La Commissione Europea ha valutato positivamente il progetto torinese insieme a quello di altri 7 comuni di altrettanti Paesi dell’UE: Francia, Ungheria, Slovenia, Polonia, Romania, Portogallo e Svezia. Capofila del partenariato internazionale é la francese Clermont Auvergne Metropole; attesa una visita ufficiale nell’autunno.
L’importo complessivo stanziato dalla Commissione Europea é di circa 850 mila euro, di cui oltre 78 mila arriveranno a Torino, per attività di approfondimento, scambio e formazione. Due le aree prioritarie scelte dalla città: il disegno e monitoraggio del Gender Equality Plan, il cui schema è stato approvato dalla Giunta Comunale lo scorso anno, e la formazione sul Bilancio di Genere.
“Attraverso FEMACT-CITIES potremo costruire sinergie con altre città che affrontano sfide simili a Torino e rafforzare la collaborazione con istituzioni e società civile che si impegnano per l’empowerment delle donne in tutti i settori della vita sociale, economica e culturale della nostra città. In particolare sul tema della redazione e della valutazione di politiche e processi per l’uguaglianza di genere e sul bilancio di genere, cioè l’analisi della spesa su specifiche voci di bilancio, per mettere a fuoco le modalità con cui donne e uomini beneficiano delle diverse misure” sottolinea Rosatelli.

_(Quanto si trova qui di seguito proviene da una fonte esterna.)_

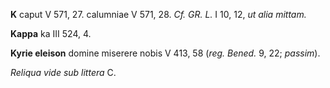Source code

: **K** caput V 571, 27. calumniae V 571, 28. *Cf. GR. L.* I 10, 12, *ut
alia mittam.*

**Kappa** ka III 524, 4.

**Kyrie eleison** domine miserere nobis V 413, 58 (*reg. Bened.* 9,
22; *passim*).

*Reliqua vide sub littera* C.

Il programma URBACT consente alle città europee di lavorare insieme e sviluppare soluzioni integrate per le sfide urbane comuni, collegandosi in rete, imparando dalle reciproche esperienze e identificando buone pratiche per migliorare le politiche urbane. Negli scorsi anni Torino era già stata capofila del progetto URBACT CO4CITIES, sul tema della collaborazione tra cittadini e amministrazione per la cura, la gestione condivisa e la rigenerazione dei beni comuni urbani.

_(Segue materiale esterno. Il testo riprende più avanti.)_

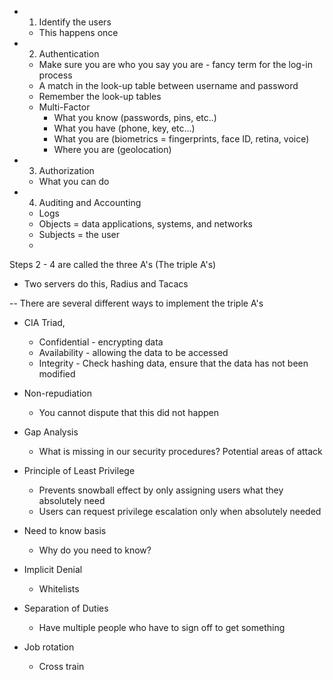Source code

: 
- 1. Identify the users 
	- This happens once
- 2. Authentication 
	- Make sure you are who you say you are - fancy term for the log-in process
	- A match in the look-up table between username and password
	- Remember the look-up tables
	- Multi-Factor 
		- What you know (passwords, pins, etc..)
		- What you have (phone, key, etc...)
		- What you are (biometrics = fingerprints, face ID, retina, voice)
		- Where you are (geolocation)
- 3. Authorization 
	- What you can do 
- 4. Auditing and Accounting
	- Logs
	- Objects = data applications, systems, and networks
	- Subjects = the user 
	- 

Steps 2 - 4 are called the three A's (The triple A's)

- Two servers do this, Radius and Tacacs

-- There are several different ways to implement the triple A's

- CIA Triad, 
	- Confidential - encrypting data
	- Availability - allowing the data to be accessed  
	- Integrity - Check hashing data, ensure that the data has not been modified 

- Non-repudiation 
	- You cannot dispute that this did not happen

- Gap Analysis 
	- What is missing in our security procedures? Potential areas of attack

- Principle of Least Privilege 
	- Prevents snowball effect by only assigning users what they absolutely need 
	- Users can request privilege escalation only when absolutely needed

- Need to know basis 
	- Why do you need to know?
	  

- Implicit Denial
	- Whitelists

- Separation of Duties
	- Have multiple people who have to sign off to get something

- Job rotation 
	- Cross train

La Città di Torino è da sempre impegnata nella promozione di iniziative e progetti sulle politiche di pari opportunità e sulle tematiche lgbt. Di particolare rilievo è l’attività di formazione per prevenire e contrastare forme di discriminazione e fornire un adeguato sostegno a chi ne è vittima, contribuendo a creare un clima di rispetto e accoglienza. Destinatari della formazione sono le scuole (insegnanti e studenti), i dipendenti pubblici (Comune, Provincia e ASL) e altri soggetti (volontari in Servizio Civile Nazionale e volontari delle associazioni del Coordinamento Torino Pride Lgbt). (ma.co.)